Martín Jaramillo L.

Hace un par de meses tuve la oportunidad de ver una clase con Guillermo Perry y por alguna razón decidí aplazarla para semestres futuros. Hace unas semanas tuve la intención de ir al lanzamiento de su libro, pero la lluvia me convenció de cambiarlo por un streaming que aún reposa entre mis pendientes. Duele su partida, pero algo consuela que el destino le haya permitido terminar de escribir su historia antes de morir. La vida, todos lo sabemos, es demasiado injusta, pero el tiempo para contar la historia de uno es un regalo que yo aceptaría gustoso.
Vi su libro varias veces en las librerías, sabía que lo compraría pronto. Lo cogía, leía un par de páginas y lo volvía a poner en su sitio. Era una forma de desafiar la bibliopatía, de convencerme de que está controlada. Una moderación en ese placer que sentimos algunos de amoblar nuestra vida con libros que no hemos leído por comprar nuevos libros que estamos ansiosos por leer.
El viernes de la semana pasada abrí el correo muy temprano para empezar a trabajar. Las librerías todavía no abrían, pero los algoritmos en internet (que poco descansan) ya habían notado que ese libro me interesaba. Una publicidad en el correo y un descuento imperceptible fueron suficientes para encontrar mi botón de compra justo unos minutos antes de que se difundiera la triste noticia de su muerte.
No quedaba mucho que decir, los encuentros aplazados habían sido la última oportunidad de conocerlo. Pero como dice Alejandro Gaviria: “así es la vida: nos consuela con algunas coincidencias”.

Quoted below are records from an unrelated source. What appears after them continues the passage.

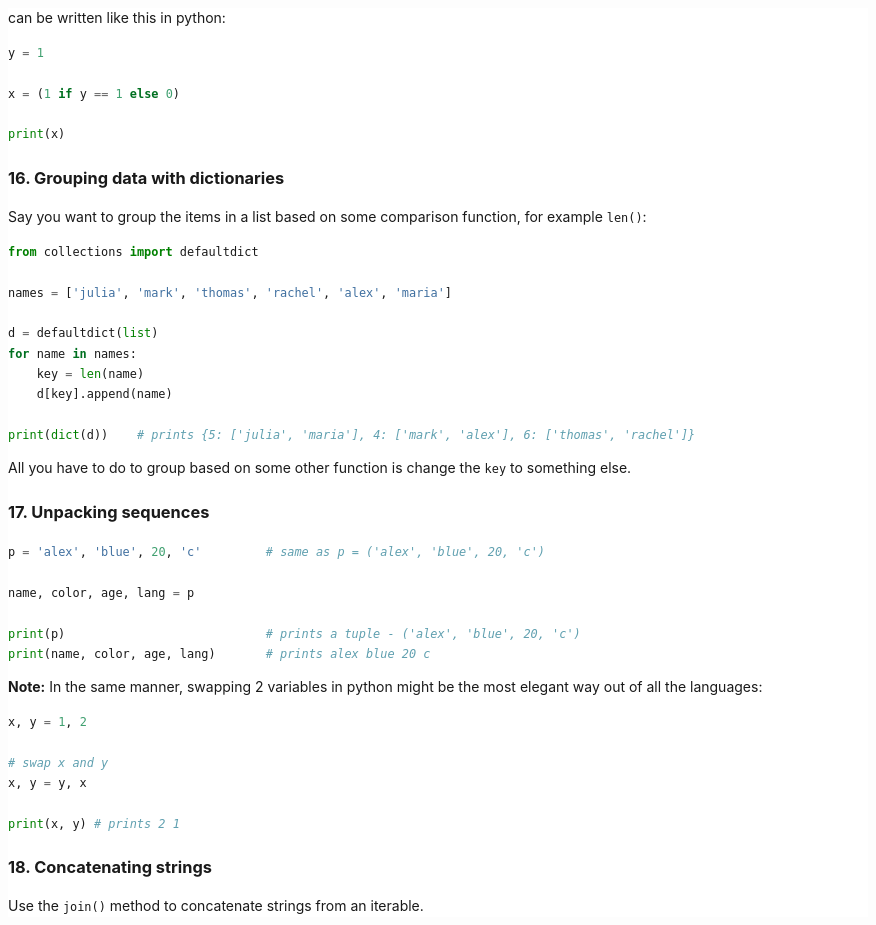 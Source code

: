 can be written like this in python:

```python
y = 1

x = (1 if y == 1 else 0)

print(x)
```

### 16. Grouping data with dictionaries

Say you want to group the items in a list based on some comparison function, for example `len()`:

```python
from collections import defaultdict

names = ['julia', 'mark', 'thomas', 'rachel', 'alex', 'maria']

d = defaultdict(list)
for name in names:
    key = len(name)
    d[key].append(name)

print(dict(d))    # prints {5: ['julia', 'maria'], 4: ['mark', 'alex'], 6: ['thomas', 'rachel']}
```

All you have to do to group based on some other function is change the `key` to something else.

### 17. Unpacking sequences

```python
p = 'alex', 'blue', 20, 'c'         # same as p = ('alex', 'blue', 20, 'c')

name, color, age, lang = p

print(p)                            # prints a tuple - ('alex', 'blue', 20, 'c')
print(name, color, age, lang)       # prints alex blue 20 c
```

**Note:** In the same manner, swapping 2 variables in python might be the most elegant way out of all the languages:

```python
x, y = 1, 2

# swap x and y
x, y = y, x

print(x, y) # prints 2 1
```

### 18. Concatenating strings

Use the `join()` method to concatenate strings from an iterable.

Perry ocupó los zapatos de ministro, constituyente y senador, pero los cargos no definen una persona. Perry era un maestro de corazón, un opinador crítico y un economista convencido. Un fiel creyente en que hay un camino ineludible de ideas para llegar al progreso. A pesar de cualquier divergencia ideológica, allí es donde mi visión del mundo se hace al lado de la de él.

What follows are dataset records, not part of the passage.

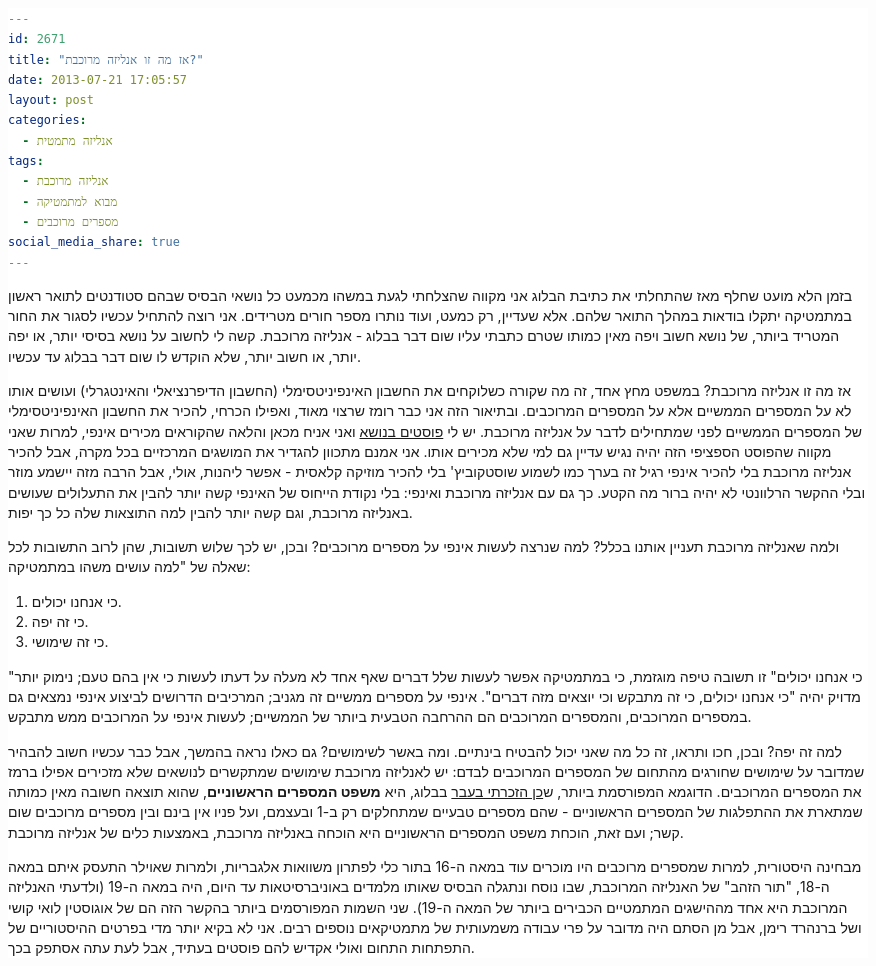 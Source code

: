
```yaml
---
id: 2671
title: "אז מה זו אנליזה מרוכבת?"
date: 2013-07-21 17:05:57
layout: post
categories: 
  - אנליזה מתמטית
tags: 
  - אנליזה מרוכבת
  - מבוא למתמטיקה
  - מספרים מרוכבים
social_media_share: true
---
```



<p>בזמן הלא מועט שחלף מאז שהתחלתי את כתיבת הבלוג אני מקווה שהצלחתי לגעת במשהו מכמעט כל נושאי הבסיס שבהם סטודנטים לתואר ראשון במתמטיקה יתקלו בודאות במהלך התואר שלהם. אלא שעדיין, רק כמעט, ועוד נותרו מספר חורים מטרידים. אני רוצה להתחיל עכשיו לסגור את החור המטריד ביותר, של נושא חשוב ויפה מאין כמותו שטרם כתבתי עליו שום דבר בבלוג - אנליזה מרוכבת. קשה לי לחשוב על נושא בסיסי יותר, או יפה יותר, או חשוב יותר, שלא הוקדש לו שום דבר בבלוג עד עכשיו.</p>

<p>אז מה זו אנליזה מרוכבת? במשפט מחץ אחד, זה מה שקורה כשלוקחים את החשבון האינפיניטסימלי (החשבון הדיפרנציאלי והאינטגרלי) ועושים אותו לא על המספרים הממשיים אלא על המספרים המרוכבים. ובתיאור הזה אני כבר רומז שרצוי מאוד, ואפילו הכרחי, להכיר את החשבון האינפיניטסימלי של המספרים הממשיים לפני שמתחילים לדבר על אנליזה מרוכבת. יש לי <a href="http://www.gadial.net/2010/09/05/calculus_intro/">פוסטים בנושא</a> ואני אניח מכאן והלאה שהקוראים מכירים אינפי, למרות שאני מקווה שהפוסט הספציפי הזה יהיה נגיש עדיין גם למי שלא מכירים אותו. אני אמנם מתכוון להגדיר את המושגים המרכזיים בכל מקרה, אבל להכיר אנליזה מרוכבת בלי להכיר אינפי רגיל זה בערך כמו<strong> </strong>לשמוע שוסטקוביץ' בלי להכיר מוזיקה קלאסית - אפשר ליהנות, אולי, אבל הרבה מזה יישמע מוזר ובלי ההקשר הרלוונטי לא יהיה ברור מה הקטע. כך גם עם אנליזה מרוכבת ואינפי: בלי נקודת הייחוס של האינפי קשה יותר להבין את התעלולים שעושים באנליזה מרוכבת, וגם קשה יותר להבין למה התוצאות שלה כל כך יפות.</p>

<p>ולמה שאנליזה מרוכבת תעניין אותנו בכלל? למה שנרצה לעשות אינפי על מספרים מרוכבים? ובכן, יש לכך שלוש תשובות, שהן לרוב התשובות לכל שאלה של "למה עושים משהו במתמטיקה: <ol><li> כי אנחנו יכולים. </li><li> כי זה יפה. </li><li> כי זה שימושי. </li></ol> "כי אנחנו יכולים" זו תשובה טיפה מוגזמת, כי במתמטיקה אפשר לעשות שלל דברים שאף אחד לא מעלה על דעתו לעשות כי אין בהם טעם; נימוק יותר מדויק יהיה "כי אנחנו יכולים, כי זה מתבקש וכי יוצאים מזה דברים". אינפי על מספרים ממשיים זה מגניב; המרכיבים הדרושים לביצוע אינפי נמצאים גם במספרים המרוכבים, והמספרים המרוכבים הם ההרחבה הטבעית ביותר של הממשיים; לעשות אינפי על המרוכבים ממש מתבקש.</p>

<p>למה זה יפה? ובכן, חכו ותראו, זה כל מה שאני יכול להבטיח בינתיים. ומה באשר לשימושים? גם כאלו נראה בהמשך, אבל כבר עכשיו חשוב להבהיר שמדובר על שימושים שחורגים מהתחום של המספרים המרוכבים לבדם: יש לאנליזה מרוכבת שימושים שמתקשרים לנושאים שלא מזכירים אפילו ברמז את המספרים המרוכבים. הדוגמא המפורסמת ביותר, ש<a href="http://www.gadial.net/2010/02/08/riemann_hypothesis_overview/">כן הזכרתי בעבר</a> בבלוג, היא <strong>משפט המספרים הראשוניים</strong>, שהוא תוצאה חשובה מאין כמותה שמתארת את ההתפלגות של המספרים הראשוניים - שהם מספרים טבעיים שמתחלקים רק ב-1 ובעצמם, ועל פניו אין בינם ובין מספרים מרוכבים שום קשר; ועם זאת, הוכחת משפט המספרים הראשוניים היא הוכחה באנליזה מרוכבת, באמצעות כלים של אנליזה מרוכבת.</p>

<p>מבחינה היסטורית, למרות שמספרים מרוכבים היו מוכרים עוד במאה ה-16 בתור כלי לפתרון משוואות אלגבריות, ולמרות שאוילר התעסק איתם במאה ה-18, "תור הזהב" של האנליזה המרוכבת, שבו נוסח ונתגלה הבסיס שאותו מלמדים באוניברסיטאות עד היום, היה במאה ה-19 (ולדעתי האנליזה המרוכבת היא אחד מההישגים המתמטיים הכבירים ביותר של המאה ה-19). שני השמות המפורסמים ביותר בהקשר הזה הם של אוגוסטין לואי קושי ושל ברנהרד רימן, אבל מן הסתם היה מדובר על פרי עבודה משמעותית של מתמטיקאים נוספים רבים. אני לא בקיא יותר מדי בפרטים ההיסטוריים של התפתחות התחום ואולי אקדיש להם פוסטים בעתיד, אבל לעת עתה אסתפק בכך.</p>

No encontré en sus escritos la falta de autocrítica que caracteriza al estereotipo de intelectual. Tampoco carecía del escepticismo saludable sobre una tecnocracia a la que pertenecía (la adulación irreflexiva no es buena amiga de un liberal). A esa tecnocracia se le puede criticar mucho, pero fue un contrapeso al poder en épocas donde la politiquería nos pudo llevar al abismo. Como dice el prólogo de su libro, Perry fue parte del “equilibrio necesario a las fuerzas cortoplacistas y clientelistas de la política”.
Creo que sus ideas nos acompañarán por mucho tiempo. Sus aciertos y desaciertos fueron determinantes para la historia de Colombia que hoy tenemos al frente: una Colombia que a pesar de todo tiene menos pobreza que nunca, mejor salud y más educación.
Recordaré a Perry con una de las pocas cosas con las que estoy de acuerdo con Keynes. El británico decía que no hay nada más cierto que las ideas de los economistas (correctas o equivocadas) tienen más poder de lo que comúnmente se cree. “Los hombres prácticos, que se creen exentos de cualquier influencia intelectual,” -decía Keynes- “son usualmente esclavos de algún economista difunto”.
Perry nos queda en las páginas que escribió y en las mentes que cambió. Entre esas me ubico con honor.